=== Section Start ===

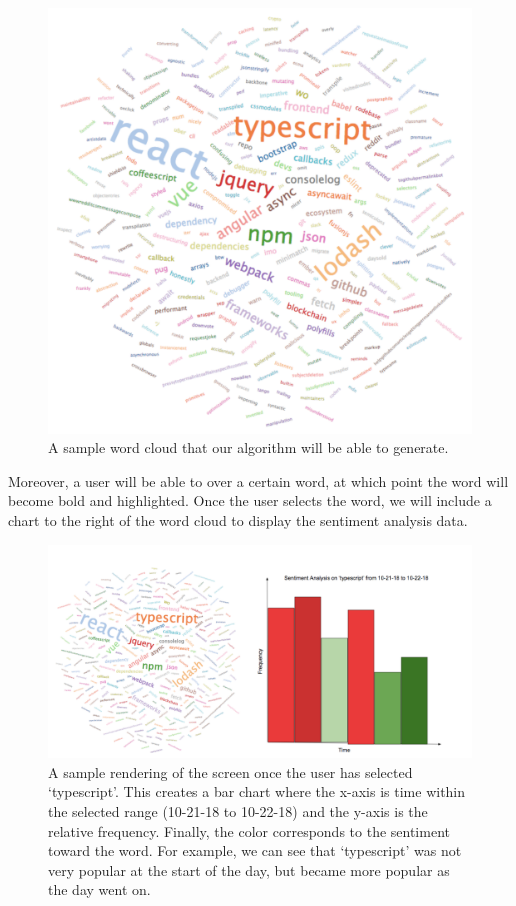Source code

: \documentclass[11pt]{article}
\begin{document}
 \begin{figure}[H]
 	\centering
 	 \includegraphics[scale=0.3]{word_cloud}
 	\caption{A sample word cloud that our algorithm will be able to generate.}
 \end{figure}

\tab Moreover, a user will be able to over a certain word, at which point the word will become bold and highlighted. Once the user selects the word, we will include a chart to the right of the word cloud to display the sentiment analysis data.

 \begin{figure}[H]
 	\centering
 	 \includegraphics[scale=0.5]{graph}
 	\caption{A sample rendering of the screen once the user has selected ‘typescript’. This creates a bar chart where the x-axis is time within the selected range (10-21-18 to 10-22-18) and the y-axis is the relative frequency. Finally, the color corresponds to the sentiment toward the word. For example, we can see that ‘typescript’ was not very popular at the start of the day, but became more popular as the day went on.}
 \end{figure}
\end{document}
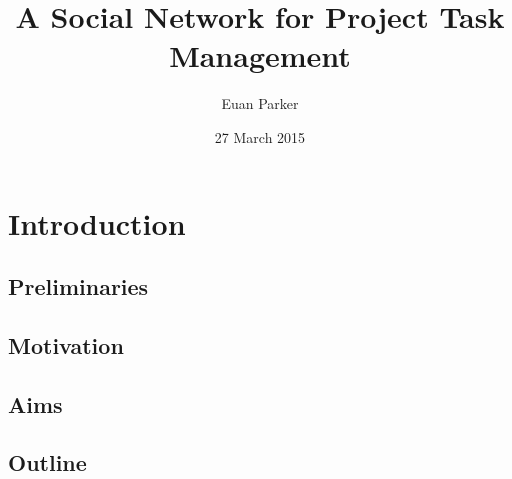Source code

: \documentclass[a4paper]{l4proj}
\begin{document}
\title{A Social Network for Project Task Management}
\author{Euan Parker}
\date{27 March 2015}
\maketitle
\begin{abstract}


\end{abstract}
\educationalconsent
\tableofcontents
\chapter{Introduction}
\label{intro}

\section{Preliminaries}
\label{preliminaries}

\section{Motivation}
\label{motivation}


\section{Aims}
\label{aims}


\section{Outline}
\label{outline}

\appendix
\end{document}
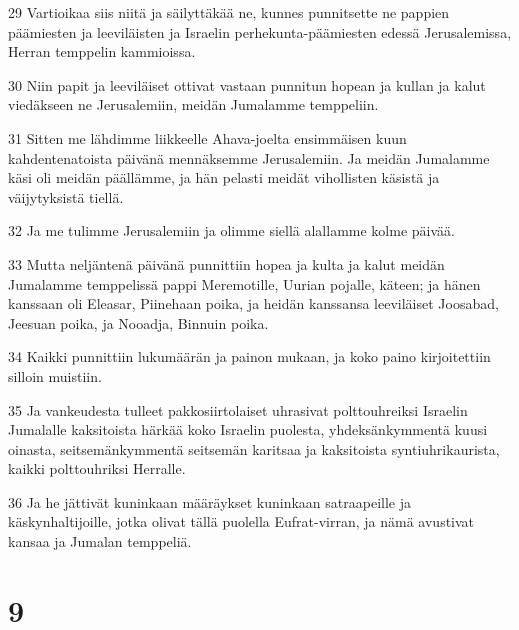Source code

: \par 29 Vartioikaa siis niitä ja säilyttäkää ne, kunnes punnitsette ne pappien päämiesten ja leeviläisten ja Israelin perhekunta-päämiesten edessä Jerusalemissa, Herran temppelin kammioissa.
\par 30 Niin papit ja leeviläiset ottivat vastaan punnitun hopean ja kullan ja kalut viedäkseen ne Jerusalemiin, meidän Jumalamme temppeliin.
\par 31 Sitten me lähdimme liikkeelle Ahava-joelta ensimmäisen kuun kahdentenatoista päivänä mennäksemme Jerusalemiin. Ja meidän Jumalamme käsi oli meidän päällämme, ja hän pelasti meidät vihollisten käsistä ja väijytyksistä tiellä.
\par 32 Ja me tulimme Jerusalemiin ja olimme siellä alallamme kolme päivää.
\par 33 Mutta neljäntenä päivänä punnittiin hopea ja kulta ja kalut meidän Jumalamme temppelissä pappi Meremotille, Uurian pojalle, käteen; ja hänen kanssaan oli Eleasar, Piinehaan poika, ja heidän kanssansa leeviläiset Joosabad, Jeesuan poika, ja Nooadja, Binnuin poika.
\par 34 Kaikki punnittiin lukumäärän ja painon mukaan, ja koko paino kirjoitettiin silloin muistiin.
\par 35 Ja vankeudesta tulleet pakkosiirtolaiset uhrasivat polttouhreiksi Israelin Jumalalle kaksitoista härkää koko Israelin puolesta, yhdeksänkymmentä kuusi oinasta, seitsemänkymmentä seitsemän karitsaa ja kaksitoista syntiuhrikaurista, kaikki polttouhriksi Herralle.
\par 36 Ja he jättivät kuninkaan määräykset kuninkaan satraapeille ja käskynhaltijoille, jotka olivat tällä puolella Eufrat-virran, ja nämä avustivat kansaa ja Jumalan temppeliä.

\chapter{9}

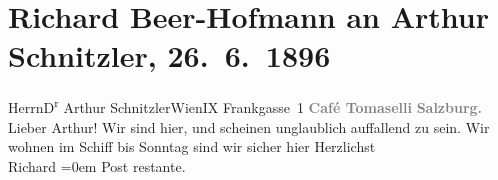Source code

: 

         \renewcommand{\erwaehnteOrte}{Orte: Café Tomaselli, Frankgasse, Hotel Schiff, IX., Alsergrund, Salzburg, Wien}
         \renewcommand{\erwaehnteWerke}{}
               \section[Richard Beer-Hofmann an Arthur Schnitzler, 26. 6. 1896]{ Richard Beer-Hofmann an Arthur Schnitzler, 26. 6. 1896}\nopagebreak{}\rehead{ }\begin{ledgroupsized}[t]{13cm}\normalsize\beginnumbering \toendnotes[C]{\smallbreak\pagebreak[2]} 
\pstart{}{\pb}Herrn\pend{}\pstart{}D\textsuperscript{r} Arthur Schnitzler\pend{}\pstart{}Wien\pend{}\pstart{}IX Frankgasse 1\pend{}{\bigskip}\pstart
           \noindent{}\centering{}{\pb}\textcolor{gray}{\textbf{Café Tomaselli}}\pend
           \pstart
           \noindent{}\centering{}\textcolor{gray}{\textbf{Salzburg.}}\pend
           \pstart{}Lieber Arthur!\pend\pstart
           Wir sind hier, und scheinen unglaublich auffallend zu sein. Wir wohnen im Schiff bis Sonntag sind wir sicher
               hier\pend
           \pstart
           Herzlichst{\\[\baselineskip]}\spacefill\mbox{Richard}\pend
           \leftskip=0em{}\pstart
           \noindent{}Post restante.\pend
           
         
         \endnumbering{}\end{ledgroupsized}  \newcommand{\dateiname}{L00554}\newcommand{\titel}{Richard Beer-Hofmann an Arthur Schnitzler, 26. 6. 1896}\newcommand{\editorInnen}{Martin Anton Müller und Gerd-Hermann Susen}
      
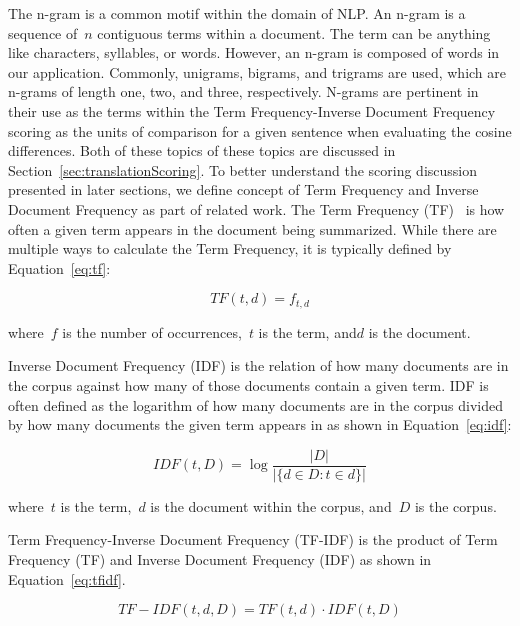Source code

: \documentclass{article}[10]
\begin{document}
The n-gram is a common motif within the domain of NLP\@. An n-gram is a sequence of~\(n\) contiguous terms within a document. The term can be anything like characters, syllables, or words. However, an n-gram is composed of words in our application. Commonly, unigrams, bigrams, and trigrams are used, which are n-grams of length one, two, and three, respectively. N-grams are pertinent in their use as the terms within the Term Frequency-Inverse Document Frequency scoring as the units of comparison for a given sentence when evaluating the cosine differences. Both of these topics of these topics are discussed in Section~\ref{sec:translationScoring}. To better understand the scoring discussion presented in later sections, we define concept of Term Frequency and Inverse Document Frequency as part of related work. The Term Frequency (TF)~\cite{Leskovec} is how often a given term appears in the document being summarized. While there are multiple ways to calculate the Term Frequency, it is typically defined by Equation~\eqref{eq:tf}:

\begin{equation}
  TF(t, d) = f_{t, d} \label{eq:tf}
\end{equation}

where~\(f\) is the number of occurrences,~\(t\) is the term, and\(d\) is the document.

Inverse Document Frequency (IDF) is the relation of how many documents are in the corpus against how many of those documents contain a given term. IDF is often defined as the logarithm of how many documents are in the corpus divided by how many documents the given term appears in as shown in Equation~\eqref{eq:idf}:

\begin{equation}
  IDF(t, D) = \log\frac{|D|}{|\{d \in D : t \in d\}|} \label{eq:idf}
\end{equation}

where~\(t\) is the term,~\(d\) is the document within the corpus, and~\(D\) is the corpus.

Term Frequency-Inverse Document Frequency (TF-IDF) is the product of Term Frequency (TF) and Inverse Document Frequency (IDF) as shown in Equation~\eqref{eq:tfidf}.

\begin{equation}
  TF-IDF(t, d, D) = TF(t, d) \cdot IDF(t, D) \label{eq:tfidf}
\end{equation}
\end{document}

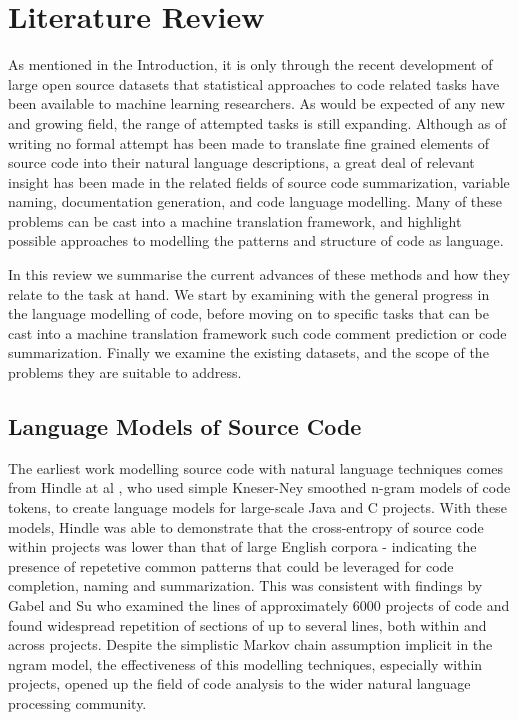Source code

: \chapter{Literature Review}
\label{literature_review}


As mentioned in the Introduction, it is only through the recent development of large open source datasets that statistical approaches to code related tasks have been available to machine learning researchers. 
As would be expected of any new and growing field, the range of attempted tasks is still expanding. 
Although as of writing no formal attempt has been made to translate fine grained elements of source code into their natural language descriptions, a great deal of relevant insight has been made in the related fields of source code summarization, variable naming, documentation generation, and code language modelling. Many of these problems can be cast into a machine translation framework, and  highlight possible  approaches to modelling the patterns and structure of code as language.

In this review we summarise the current advances of these methods and how they relate to the task at hand.  We start by examining with the general progress in the language modelling of code, before moving on to specific tasks that can be cast into a machine translation framework such code comment prediction or code summarization. Finally we examine the existing datasets, and the scope of the problems they are suitable to address. 

\section{Language Models of Source Code}

The earliest work modelling source code with natural language techniques comes from Hindle at al \cite{hindle_naturalness_nodate}, who used simple Kneser-Ney smoothed n-gram models of code tokens, to create language models for large-scale Java and C projects.
With these models, Hindle was able to demonstrate that the cross-entropy of source code within projects was lower than that of large English corpora - indicating the presence of repetetive common patterns that could be leveraged for code completion, naming and summarization.
This was consistent with findings by Gabel and Su \cite{gabel_study_2010} who examined the lines of approximately 6000 projects of code and found widespread repetition of sections of up to several lines, both within and across projects.
Despite the simplistic Markov chain assumption implicit in the ngram model, the effectiveness of this modelling techniques, especially within projects, opened up the field of code analysis to the wider natural language processing community.

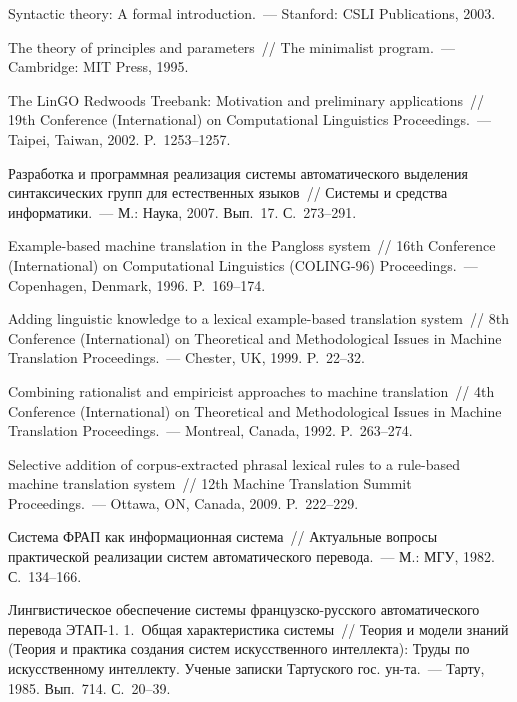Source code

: \begin{multicols}{2}
{{\begin{thebibliography}{99}
     Syntactic theory: A formal introduction.~--- Stanford: CSLI Publications, 
2003.
     
     The theory of principles and parameters~// The minimalist program.~--- 
Cambridge: MIT Press, 1995.
     
     The LinGO Redwoods Treebank: Motivation and preliminary 
applications~// 19th Conference (International) on Computational Linguistics 
Proceedings.~--- Taipei, Taiwan, 2002. P.~1253--1257.
     
     Разработка и программная реализация сис\-те\-мы автоматического 
выделения синтаксических групп для естественных языков~// Системы и 
средства информатики.~--- М.: Наука, 2007. Вып.~17. С.~273--291. 
      
      Example-based machine translation in the Pangloss system~// 16th 
Conference (International) on Computational Linguistics (COLING-96) 
Proceedings.~--- Copenhagen, Denmark, 1996. P.~169--174.
      
      Adding linguistic knowledge to a lexical example-based translation 
system~// 8th Conference (International) on Theoretical and Methodological Issues 
in Machine Translation Proceedings.~--- Chester, UK, 1999. P.~22--32.
     
     Combining rationalist and empiricist approaches to machine translation~// 
4th Conference (International) on Theoretical and Methodological Issues in 
Machine Translation Proceedings.~--- Montreal, Canada, 1992. P.~263--274.
     
     Selective addition of corpus-extracted phrasal lexical rules to a rule-based 
machine translation system~// 12th Machine Translation Summit Proceedings.~--- 
Ottawa, ON, Canada, 2009. P.~222--229.
     
     Система ФРАП как информационная сис\-те\-ма~// Актуальные вопросы 
практической реализации сис\-тем автоматического перевода.~--- М.: МГУ, 
1982. С.~134--166.
     
     Лингвистическое обеспечение сис\-те\-мы фран\-цуз\-ско-рус\-ско\-го 
автоматического перевода ЭТАП-1. 1.~Общая характеристика сис\-те\-мы~// 
Теория и модели знаний (Теория и практика создания сис\-тем 
искусственного интеллекта): Труды по искусственному интеллекту. Ученые 
записки Тартуского гос. ун-та.~--- Тарту, 1985. 
Вып.~714. С.~20--39.
     

\end{thebibliography}}}
\end{multicols}
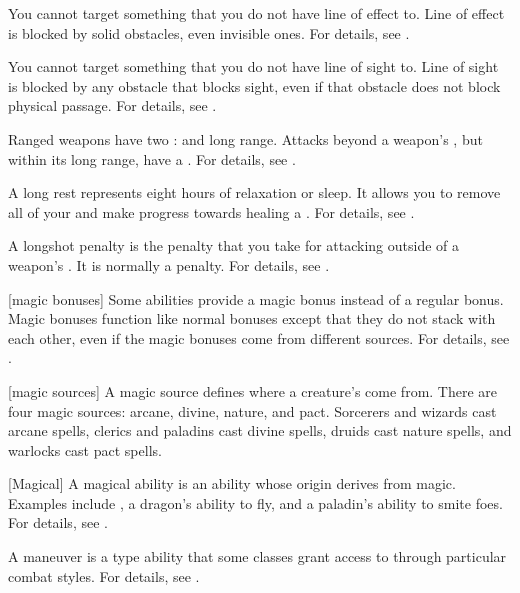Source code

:  You cannot target something that you do not have line of effect to.
Line of effect is blocked by solid obstacles, even invisible ones.
For details, see .

 You cannot target something that you do not have line of sight to.
Line of sight is blocked by any obstacle that blocks sight, even if that obstacle does not block physical passage.
For details, see .

 Ranged weapons have two :  and long range.
Attacks beyond a weapon's , but within its long range, have a  .
For details, see .

 A long rest represents eight hours of relaxation or sleep.
It allows you to remove all of your  and make progress towards healing a .
For details, see .

 A longshot penalty is the penalty that you take for attacking outside of a weapon's .
It is normally a   penalty.
For details, see .

[magic bonuses] Some abilities provide a magic bonus instead of a regular bonus.
Magic bonuses function like normal bonuses except that they do not stack with each other, even if the magic bonuses come from different sources.
For details, see .

[magic sources] A magic source defines where a creature's  come from.
There are four magic sources: arcane, divine, nature, and pact.
Sorcerers and wizards cast arcane spells, clerics and paladins cast divine spells, druids cast nature spells, and warlocks cast pact spells.

[Magical] A magical ability is an ability whose origin derives from magic.
Examples include , a dragon's ability to fly, and a paladin's ability to smite foes.
For details, see .

 A maneuver is a type  ability that some classes grant access to through particular combat styles.
For details, see .

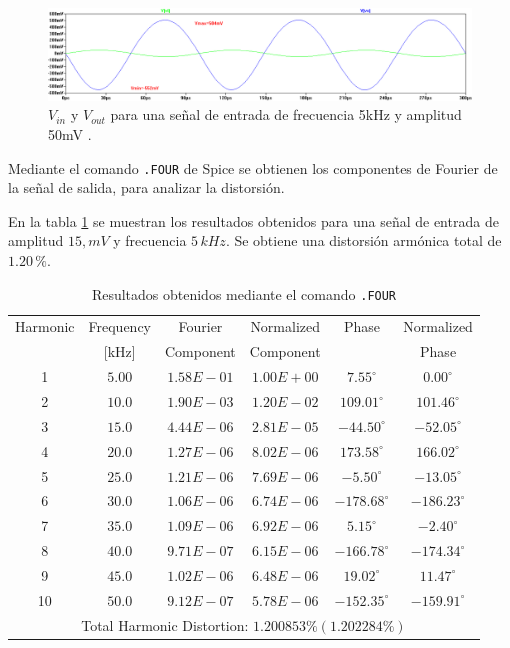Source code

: \documentclass[10pt,spanish,a4paper,notitlepage]{article}
\begin{document}
\begin{figure}[H]
\centering
\includegraphics[scale=0.45]{senales/simulacion-max-exc-con-distorsion.png}
\caption{$V_{in}$ y $V_{out}$  para una señal de entrada de frecuencia  5\unit{kHz}  y  amplitud  50\unit{mV} .}
\label{fig:SIMUmax_con_distorsion}
\end{figure}

Mediante el comando \texttt{.FOUR} de Spice se obtienen
los componentes de Fourier de la señal de salida, para
analizar la distorsión. 

En la tabla \ref{table:tabla_four} se muestran los resultados obtenidos para una 
señal de entrada de amplitud $15,\unit{mV}$ y frecuencia $5\,\unit{kHz}$. 
Se obtiene una distorsión armónica total de $1.20\,\unit{\%}$.

\begin{table}[H]
\centering
\begin{tabular}{|c|c|c|c|c|c|} 
\hline
Harmonic & Frequency & Fourier & Normalized	& Phase	& Normalized \\
  & [kHz] & Component & Component	&  	& Phase \\ \hline

1	&	$	5.00	$	&	$	1.58E-01	$	&	$	1.00E+00	$	&	$	    7.55	^\circ	$	&	$	    0.00	^\circ	$	\\ \hline
2	&	$	10.0	$	&	$	1.90E-03	$	&	$	1.20E-02	$	&	$	  109.01	^\circ	$	&	$	  101.46	^\circ	$	\\ \hline
3	&	$	15.0	$	&	$	4.44E-06	$	&	$	2.81E-05	$	&	$	  -44.50	^\circ	$	&	$	  -52.05	^\circ	$	\\ \hline
4	&	$	20.0	$	&	$	1.27E-06	$	&	$	8.02E-06	$	&	$	  173.58	^\circ	$	&	$	  166.02	^\circ	$	\\ \hline
5	&	$	25.0	$	&	$	1.21E-06	$	&	$	7.69E-06	$	&	$	   -5.50	^\circ	$	&	$	  -13.05	^\circ	$	\\ \hline
6	&	$	30.0	$	&	$	1.06E-06	$	&	$	6.74E-06	$	&	$	 -178.68	^\circ	$	&	$	 -186.23	^\circ	$	\\ \hline
7	&	$	35.0	$	&	$	1.09E-06	$	&	$	6.92E-06	$	&	$	    5.15	^\circ	$	&	$	   -2.40	^\circ	$	\\ \hline
8	&	$	40.0	$	&	$	9.71E-07	$	&	$	6.15E-06	$	&	$	 -166.78	^\circ	$	&	$	 -174.34	^\circ	$	\\ \hline
9	&	$	45.0	$	&	$	1.02E-06	$	&	$	6.48E-06	$	&	$	   19.02	^\circ	$	&	$	   11.47	^\circ	$	\\ \hline
10	&	$	50.0	$	&	$	9.12E-07	$	&	$	5.78E-06	$	&	$	 -152.35	^\circ	$	&	$	 -159.91	^\circ	$	\\ \hline
\multicolumn{6}{|c|}{Total Harmonic Distortion: $1.200853\%(1.202284\%)$}\\ \hline
\end{tabular}
\caption{Resultados obtenidos mediante el comando \texttt{.FOUR}}
\label{table:tabla_four}
\end{table}
\end{document}
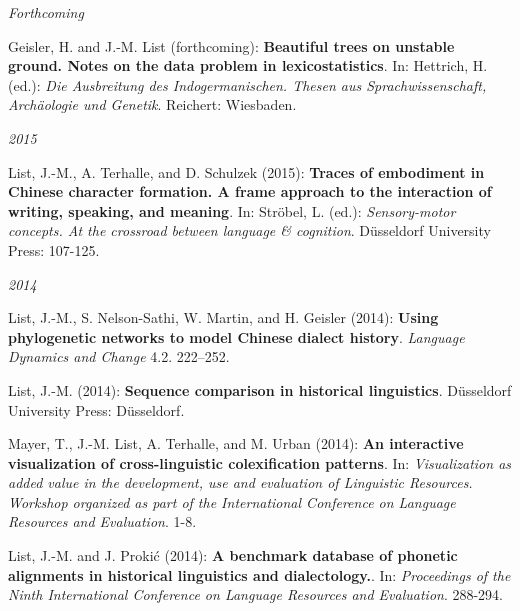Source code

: \noindent\textit{{Forthcoming}}\par\nopagebreak\vspace{0.25cm}
\nopagebreak\noindent Geisler, H. and J.-M. List (forthcoming): \textbf{Beautiful trees on unstable ground. Notes on the data problem in lexicostatistics}. In: Hettrich, H. (ed.): \textit{Die Ausbreitung des Indogermanischen. Thesen aus Sprachwissenschaft, Archäologie und Genetik}. Reichert: Wiesbaden. \vspace{0.25cm}
\par
\noindent\textit{2015}\par\nopagebreak\vspace{0.25cm}
\nopagebreak\noindent List, J.-M., A. Terhalle, and D. Schulzek (2015): \textbf{Traces of embodiment in Chinese character formation. A frame approach to the interaction of writing, speaking, and meaning}. In: Ströbel, L. (ed.): \textit{Sensory-motor concepts. At the crossroad between language \& cognition}. Düsseldorf University Press: 107-125.\vspace{0.25cm}
\par
\noindent\textit{2014}\par\nopagebreak\vspace{0.25cm}
\nopagebreak\noindent List, J.-M., S. Nelson-Sathi, W. Martin, and H. Geisler (2014): \textbf{Using phylogenetic networks to model Chinese dialect history}. \textit{Language Dynamics and Change} 4.2. 222–252.\vspace{0.25cm}
\par
\nopagebreak\noindent List, J.-M. (2014): \textbf{Sequence comparison in historical linguistics}. Düsseldorf University Press: Düsseldorf.\vspace{0.25cm}
\par
\nopagebreak\noindent Mayer, T., J.-M. List, A. Terhalle, and M. Urban (2014): \textbf{An interactive visualization of cross-linguistic colexification patterns}. In: \textit{Visualization as added value in the development, use and evaluation of Linguistic Resources. Workshop organized as part of the International Conference on Language Resources and Evaluation}. 1-8.\vspace{0.25cm}
\par
\nopagebreak\noindent List, J.-M. and J. Prokić (2014): \textbf{A benchmark database of phonetic alignments in historical linguistics and dialectology.}. In: \textit{Proceedings of the Ninth International Conference on Language Resources and Evaluation}. 288-294.\vspace{0.25cm}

=== Section End ===

#### [What is needed]
Taking the lines above one at a time, give the number of them that contain the string "автоматического". Add nothing else.

#### [Output]
3